Amid a surge of activity surrounding the controversial Trans-Caspian pipeline, Russia chimed in on Wednesday to again signal its disapproval of the natural gas project that would link Turkmenistan to European and Turkish energy markets. In his address to the Russian Duma, Foreign Minister Sergei Lavrov reportedly said that every country has a right to choose economic partners, as long as this does not violate the interests of its neighbors. He specified that the project, which would deliver Turkmen natural gas to Europe, affects Russia's interests.
Initially proposed in 1996, the 300-kilometer (186-mile) Trans-Caspian underwater pipeline would stretch from the western Turkmen port town of Turkmenbashi across the Caspian Sea to Baku. From there, up to 30 billion cubic meters of Turkmen gas could travel along the Southern Corridor pipeline system through Georgia to Turkey and on to Europe. The amount of natural gas now transiting the Southern Corridor from Azerbaijan is rather small — 4.7 bcm, with plans to add another 10 bcm once Shah Deniz II, an Azerbaijani natural gas field, comes online in 2018.

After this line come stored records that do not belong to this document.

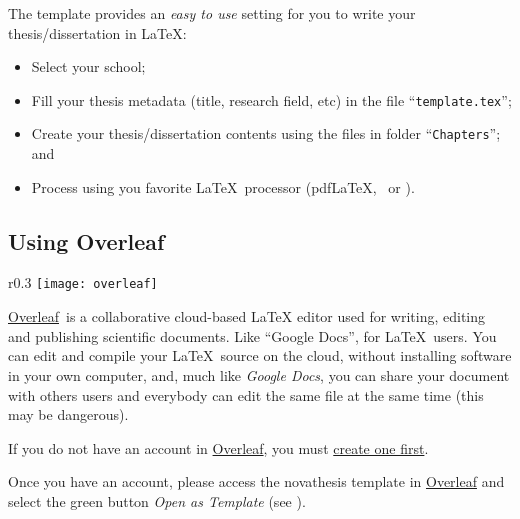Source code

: The template provides an \emph{easy to use} setting for you to write your thesis/dissertation in \LaTeX:
\begin{itemize}
  \item  Select your school;
  \item Fill your thesis metadata (title, research field, etc) in the file “\texttt{template.tex}”;
  \item Create your thesis/dissertation contents using the files in folder “\texttt{Chapters}”; and
  \item Process using you favorite \LaTeX\ processor (pdf\LaTeX, \XeLaTeX\ or \LuaLaTeX).
\end{itemize}

\subsection{Using Overleaf}
\label{sub:using_overleaf}


\newcommand{\Overleaf}{\href{https://www.overleaf.com?r=f5160636&rm=d&rs=b}{Overleaf}}

\begin{wrapfigure}{r}{0.3\linewidth}
\texttt{[image: overleaf]}%
\caption{NOVAthesis template in Overleaf.}
\label{fig:overleaf}
\end{wrapfigure}
\mbox{}\Overleaf\ is a collaborative cloud-based LaTeX editor used for writing, editing and publishing scientific documents. Like “Google Docs”,  for \LaTeX\ users. You can edit and compile your \LaTeX\ source on the cloud, without installing software in your own computer, and, much like \emph{Google Docs}, you can share your document with others users and everybody can edit the same file at the same time (this may be dangerous).

If you do not have an account in \Overleaf, you must \href{https://www.overleaf.com?r=f5160636&rm=d&rs=b}{create one first}.

Once you have an account, please access the \gls{novathesis} template in \href{https://www.overleaf.com/latex/templates/novathesis-v7-dot-1-18/jhqwhtcwbmqc}{Overleaf} and select the green button \emph{Open as Template} (see ).

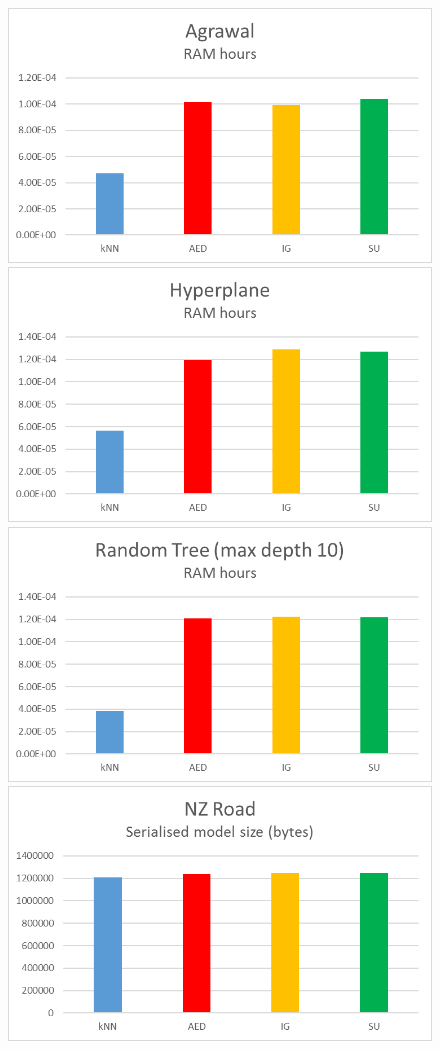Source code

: \begin{figure}[hp]
\includegraphics[scale=0.17]{Graphs/Agrawal/mem}
\includegraphics[scale=0.17]{Graphs/Hyperplane/mem}
\includegraphics[scale=0.17]{Graphs/TreeD10/mem}
\includegraphics[scale=0.17]{Graphs/NZRoad/mem}

\end{figure}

Just a relatively small interconnector across the Caspian Sea to Turkmenistan (costing and estimated $5 billion) would enable sizable natural gas supplies to reach Turkey and Europe — particularly the Balkan states and Central European countries — and erode the dominance of Russia's exports to those markets. Consequently, Russia has been firmly against the Trans-Caspian project. In the past, Russia had little to worry about because Turkmenistan has shied away from the West, preferring to export its energy to China and via Russia. In addition, legal disputes over the Caspian maritime boundaries allow competing energy giants Russia and Iran to undermine any progress on the Trans-Caspian project. There is also the question of whether Ashgabat would ever agree to a project that Moscow is so firmly against, with Russian influence still dominant in Central Asia and given Turkmenistan's fear of the Kremlin meddling in its domestic affairs.

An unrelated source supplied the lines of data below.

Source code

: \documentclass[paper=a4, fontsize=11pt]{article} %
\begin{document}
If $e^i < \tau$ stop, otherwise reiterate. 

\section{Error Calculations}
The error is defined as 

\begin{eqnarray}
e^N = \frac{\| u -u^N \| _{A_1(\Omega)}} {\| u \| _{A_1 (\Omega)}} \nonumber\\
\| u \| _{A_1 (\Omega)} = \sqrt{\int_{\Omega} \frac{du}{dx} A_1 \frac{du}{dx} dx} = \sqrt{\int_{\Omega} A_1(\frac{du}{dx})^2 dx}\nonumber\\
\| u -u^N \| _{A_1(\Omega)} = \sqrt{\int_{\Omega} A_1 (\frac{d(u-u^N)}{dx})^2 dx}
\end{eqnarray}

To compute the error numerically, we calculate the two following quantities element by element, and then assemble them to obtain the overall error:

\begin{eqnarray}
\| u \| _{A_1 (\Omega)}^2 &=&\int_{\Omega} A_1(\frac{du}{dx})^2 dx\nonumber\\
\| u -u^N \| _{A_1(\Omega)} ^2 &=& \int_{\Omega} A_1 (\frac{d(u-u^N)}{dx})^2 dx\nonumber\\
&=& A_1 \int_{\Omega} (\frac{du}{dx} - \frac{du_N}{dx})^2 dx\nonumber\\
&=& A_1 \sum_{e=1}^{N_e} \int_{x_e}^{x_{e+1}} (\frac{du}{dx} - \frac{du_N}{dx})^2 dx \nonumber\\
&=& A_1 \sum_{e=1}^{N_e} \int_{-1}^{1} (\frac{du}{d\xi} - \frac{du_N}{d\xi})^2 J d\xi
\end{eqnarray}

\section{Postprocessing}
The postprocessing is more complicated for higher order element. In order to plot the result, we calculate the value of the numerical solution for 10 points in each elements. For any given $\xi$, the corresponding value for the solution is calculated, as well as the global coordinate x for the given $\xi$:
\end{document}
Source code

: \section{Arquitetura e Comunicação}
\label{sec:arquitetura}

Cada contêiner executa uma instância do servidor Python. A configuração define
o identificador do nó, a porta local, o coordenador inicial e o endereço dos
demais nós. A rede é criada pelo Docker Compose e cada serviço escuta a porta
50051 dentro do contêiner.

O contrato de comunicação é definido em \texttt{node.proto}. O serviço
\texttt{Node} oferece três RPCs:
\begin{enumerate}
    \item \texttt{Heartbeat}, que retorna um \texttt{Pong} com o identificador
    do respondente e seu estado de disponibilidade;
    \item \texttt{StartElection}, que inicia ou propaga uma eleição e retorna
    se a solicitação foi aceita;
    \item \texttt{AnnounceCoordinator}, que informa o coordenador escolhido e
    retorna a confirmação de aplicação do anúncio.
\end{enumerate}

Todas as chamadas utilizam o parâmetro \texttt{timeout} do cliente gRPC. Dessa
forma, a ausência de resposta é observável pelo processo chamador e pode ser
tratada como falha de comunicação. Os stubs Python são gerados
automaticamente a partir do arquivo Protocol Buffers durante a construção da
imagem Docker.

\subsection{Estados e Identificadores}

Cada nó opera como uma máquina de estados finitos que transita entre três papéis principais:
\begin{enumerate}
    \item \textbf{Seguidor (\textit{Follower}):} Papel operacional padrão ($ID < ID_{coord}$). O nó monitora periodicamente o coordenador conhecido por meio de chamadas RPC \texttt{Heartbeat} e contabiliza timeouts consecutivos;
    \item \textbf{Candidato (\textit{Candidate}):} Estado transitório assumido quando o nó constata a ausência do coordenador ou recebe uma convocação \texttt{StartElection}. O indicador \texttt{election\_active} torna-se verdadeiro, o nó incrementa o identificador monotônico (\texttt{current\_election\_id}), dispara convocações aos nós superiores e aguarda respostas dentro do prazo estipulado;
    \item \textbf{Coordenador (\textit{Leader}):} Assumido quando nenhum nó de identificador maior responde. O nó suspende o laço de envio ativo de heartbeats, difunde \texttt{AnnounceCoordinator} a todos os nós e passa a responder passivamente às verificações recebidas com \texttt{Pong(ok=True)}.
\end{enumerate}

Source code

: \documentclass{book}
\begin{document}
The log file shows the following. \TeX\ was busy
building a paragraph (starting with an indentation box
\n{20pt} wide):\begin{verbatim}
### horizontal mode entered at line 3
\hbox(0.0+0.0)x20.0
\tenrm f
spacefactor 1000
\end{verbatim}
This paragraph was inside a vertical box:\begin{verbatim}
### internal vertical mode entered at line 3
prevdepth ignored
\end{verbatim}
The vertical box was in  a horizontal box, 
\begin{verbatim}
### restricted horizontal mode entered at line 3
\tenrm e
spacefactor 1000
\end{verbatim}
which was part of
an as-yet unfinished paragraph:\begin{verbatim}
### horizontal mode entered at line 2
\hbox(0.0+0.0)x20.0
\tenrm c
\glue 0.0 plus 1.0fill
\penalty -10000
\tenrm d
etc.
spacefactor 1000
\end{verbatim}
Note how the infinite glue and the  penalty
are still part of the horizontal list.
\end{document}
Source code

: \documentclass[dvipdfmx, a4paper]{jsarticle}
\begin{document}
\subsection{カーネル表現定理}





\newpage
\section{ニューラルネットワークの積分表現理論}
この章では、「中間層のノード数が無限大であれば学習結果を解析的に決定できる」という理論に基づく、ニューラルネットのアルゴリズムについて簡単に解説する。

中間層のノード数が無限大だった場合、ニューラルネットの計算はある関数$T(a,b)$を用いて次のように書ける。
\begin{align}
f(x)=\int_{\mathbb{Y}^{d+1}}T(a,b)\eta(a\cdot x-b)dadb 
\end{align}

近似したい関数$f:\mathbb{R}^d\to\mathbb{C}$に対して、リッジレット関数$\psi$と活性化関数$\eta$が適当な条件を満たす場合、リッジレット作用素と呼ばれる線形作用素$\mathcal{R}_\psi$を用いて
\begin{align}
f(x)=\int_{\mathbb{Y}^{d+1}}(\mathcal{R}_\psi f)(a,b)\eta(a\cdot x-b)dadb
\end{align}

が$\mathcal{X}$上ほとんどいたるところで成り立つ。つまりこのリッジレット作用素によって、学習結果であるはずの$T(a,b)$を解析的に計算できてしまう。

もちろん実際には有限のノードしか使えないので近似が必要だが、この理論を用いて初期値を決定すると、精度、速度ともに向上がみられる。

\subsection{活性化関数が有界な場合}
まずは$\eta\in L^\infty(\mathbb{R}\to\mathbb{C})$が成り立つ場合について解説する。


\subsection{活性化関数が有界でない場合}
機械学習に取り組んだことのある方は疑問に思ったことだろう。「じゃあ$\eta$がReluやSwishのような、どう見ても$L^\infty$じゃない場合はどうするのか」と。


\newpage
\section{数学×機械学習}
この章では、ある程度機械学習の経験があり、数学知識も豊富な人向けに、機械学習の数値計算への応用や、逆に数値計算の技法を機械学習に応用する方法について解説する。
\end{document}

The Energy Situation Changes
But a string of activities surrounding the Trans-Caspian pipeline have brought the project's viability back into focus, clearly alerting the Russians. On Nov. 7, Turkish President Recep Tayyip Erdogan visited Ashgabat — his first trip to Turkmenistan as president — where Turkish and Turkmen energy firms inked a set of deals that would supply Turkmen natural gas to Turkey. Mindful of their Russian neighbor, Turkish and Turkmen leaders kept the route of the natural gas vague, but were alluding to the Trans-Caspian. The following week, Azerbaijani President Ilham Aliyev said that his country was studying routes for Azerbaijani natural gas to reach Central Europe. And on Nov. 19, during a visit to Turkmenistan, the head of the State Oil Company of Azerbaijan Republic, Rovnag Abdullayev, stated that Azerbaijan is prepared to provide the entire infrastructure needed for the Trans-Caspian pipeline. Abdullayev added that natural gas supplies from the Caspian would give security to the company's customers and energy producers alike.

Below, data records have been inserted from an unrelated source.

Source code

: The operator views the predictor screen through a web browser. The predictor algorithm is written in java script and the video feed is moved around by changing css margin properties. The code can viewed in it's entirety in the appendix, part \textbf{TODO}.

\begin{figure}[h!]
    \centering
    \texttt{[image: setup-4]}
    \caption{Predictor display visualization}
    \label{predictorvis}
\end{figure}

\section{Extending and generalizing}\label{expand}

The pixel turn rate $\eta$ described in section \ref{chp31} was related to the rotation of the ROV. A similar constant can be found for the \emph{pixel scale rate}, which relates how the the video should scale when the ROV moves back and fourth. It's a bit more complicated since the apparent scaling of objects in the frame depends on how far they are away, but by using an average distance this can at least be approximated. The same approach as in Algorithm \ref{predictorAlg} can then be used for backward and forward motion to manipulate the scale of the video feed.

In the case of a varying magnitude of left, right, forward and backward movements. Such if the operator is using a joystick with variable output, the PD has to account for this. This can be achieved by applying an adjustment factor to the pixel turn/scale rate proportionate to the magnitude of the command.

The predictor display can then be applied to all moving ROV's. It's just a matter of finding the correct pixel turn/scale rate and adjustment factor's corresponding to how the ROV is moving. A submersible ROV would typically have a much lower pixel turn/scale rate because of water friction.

Although activities regarding the Trans-Caspian have ebbed and flowed for more than a decade, the dynamics involving some of the interested parties have changed over the past year. Europe and Turkey are even more wary of Russia as a reliable (or even desirable) energy provider following increased tensions between Moscow and the West over Ukraine. Moreover, Russia is developing a strategy to diversify its exports and stop relying wholly on markets in the West, sending energy to East Asia instead.
In addition, the weight of Russian influence over its former Soviet states is shifting in lieu of the crisis in Ukraine. Each of the former Soviet states is re-evaluating whether it should continue to obey Russia's wishes. This change could make countries like Turkmenistan and Azerbaijan more brazen in moving toward launching projects, such as the Trans-Caspian, that go against Russian interests.
This momentum could be why Lavrov said that Russia should be consulted on any projects concerning the Caspian. Russia technically still has the legal grounds and military power to prevent the Trans-Caspian project. However, there have been occasions where Russia has instead opted to integrate itself in an energy project rather than aggressively prevent it. For example, when Turkmenistan and China built their large natural gas pipeline, Russian energy firms constructed much of the project in Central Asia. Moreover, Russia has some control over the continued transit of Turkmen natural gas via Kazakhstan to China, because a Gazprom board member heads Kazakhstan's energy sector.
The only certainty about the future of the long-discussed Trans-Caspian pipeline is that it faces many complications. However, amid changing relations with the West and within its former Soviet turf, Russia clearly is growing more uncomfortable with the project.